## [DATA]

---*---

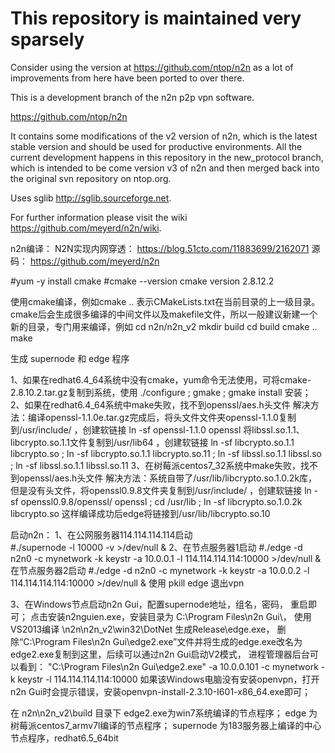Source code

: This repository is maintained very sparsely
===========================================

Consider using the version at https://github.com/ntop/n2n
as a lot of improvements from here have been ported to over
there.


This is a development branch of the n2n p2p vpn software.

https://github.com/ntop/n2n

It contains some modifications of the v2 version of n2n, which is the latest stable version
and should be used for productive environments.
All the current development happens in this repository in the new_protocol branch, which is 
intended to be come version v3 of n2n and then merged back into the original svn repository
on ntop.org.

Uses sglib http://sglib.sourceforge.net.

For further information please visit the wiki https://github.com/meyerd/n2n/wiki.


n2n编译：
N2N实现内网穿透： https://blog.51cto.com/11883699/2162071
源码： https://github.com/meyerd/n2n

#yum -y install cmake
#cmake --version
cmake version 2.8.12.2

使用cmake编译，例如cmake .. 表示CMakeLists.txt在当前目录的上一级目录。cmake后会生成很多编译的中间文件以及makefile文件，所以一般建议新建一个新的目录，专门用来编译，例如
cd n2n/n2n_v2
mkdir build
cd build
cmake ..
make

生成 supernode 和 edge 程序

1、如果在redhat6.4_64系统中没有cmake，yum命令无法使用，可将cmake-2.8.10.2.tar.gz复制到系统，使用 ./configure  ; gmake ; gmake install 安装；
2、如果在redhat6.4_64系统中make失败，找不到openssl/aes.h头文件
解决方法：编译openssl-1.1.0e.tar.gz完成后，将头文件文件夹openssl-1.1.0复制到/usr/include/ ，创建软链接 ln -sf openssl-1.1.0 openssl 
		  将libssl.so.1.1、libcrypto.so.1.1文件复制到/usr/lib64 ，创建软链接 ln -sf libcrypto.so.1.1 libcrypto.so ; ln -sf libcrypto.so.1.1 libcrypto.so.11 ; ln -sf libssl.so.1.1 libssl.so ; ln -sf libssl.so.1.1 libssl.so.11
3、在树莓派centos7_32系统中make失败，找不到openssl/aes.h头文件
解决方法：系统自带了/usr/lib/libcrypto.so.1.0.2k库，但是没有头文件，将openssl0.9.8文件夹复制到/usr/include/ ，创建软链接 ln -sf openssl0.9.8/openssl/ openssl ; cd /usr/lib ; ln -sf libcrypto.so.1.0.2k libcrypto.so
	      这样编译成功后edge将链接到/usr/lib/libcrypto.so.10
		  
		  
启动n2n：
1、在公网服务器114.114.114.114启动  
#./supernode -l 10000 -v >/dev/null &
2、在节点服务器1启动
#./edge -d n2n0 -c mynetwork -k keystr -a 10.0.0.1 -l 114.114.114.114:10000 >/dev/null &
   在节点服务器2启动
#./edge -d n2n0 -c mynetwork -k keystr -a 10.0.0.2 -l 114.114.114.114:10000 >/dev/null &
使用 pkill edge 退出vpn

3、在Windows节点启动n2n Gui，配置supernode地址，组名，密码， 重启即可；
点击安装n2nguien.exe，安装目录为 C:\Program Files\n2n Gui\，
使用VS2013编译 \n2n\n2n_v2\win32\DotNet 生成Release\edge.exe， 删除“C:\Program Files\n2n Gui\edge2.exe”文件并将生成的edge.exe改名为edge2.exe复制到这里，后续可以通过n2n Gui启动V2模式，
进程管理器后台可以看到： "C:\Program Files\n2n Gui\edge2.exe" -a 10.0.0.101 -c mynetwork -k keystr -l 114.114.114.114:10000
如果该Windows电脑没有安装openvpn，打开n2n Gui时会提示错误，安装openvpn-install-2.3.10-I601-x86_64.exe即可；


在 n2n\n2n_v2\build 目录下 edge2.exe为win7系统编译的节点程序； edge 为树莓派centos7_armv7l编译的节点程序； supernode 为183服务器上编译的中心节点程序，redhat6.5_64bit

---*---

## [TASK BRIEF]
For the listing above, print only the lines starting at the line containing "1、在公网服务器114.114.114.114启动" and ending at the line containing "#./edge -d n2n0 -c mynetwork -k keystr -a 10.0.0.2", exactly, both included.

## [RESPONSE TO THIS EXERCISE]
1、在公网服务器114.114.114.114启动  
#./supernode -l 10000 -v >/dev/null &
2、在节点服务器1启动
#./edge -d n2n0 -c mynetwork -k keystr -a 10.0.0.1 -l 114.114.114.114:10000 >/dev/null &
   在节点服务器2启动
#./edge -d n2n0 -c mynetwork -k keystr -a 10.0.0.2 -l 114.114.114.114:10000 >/dev/null &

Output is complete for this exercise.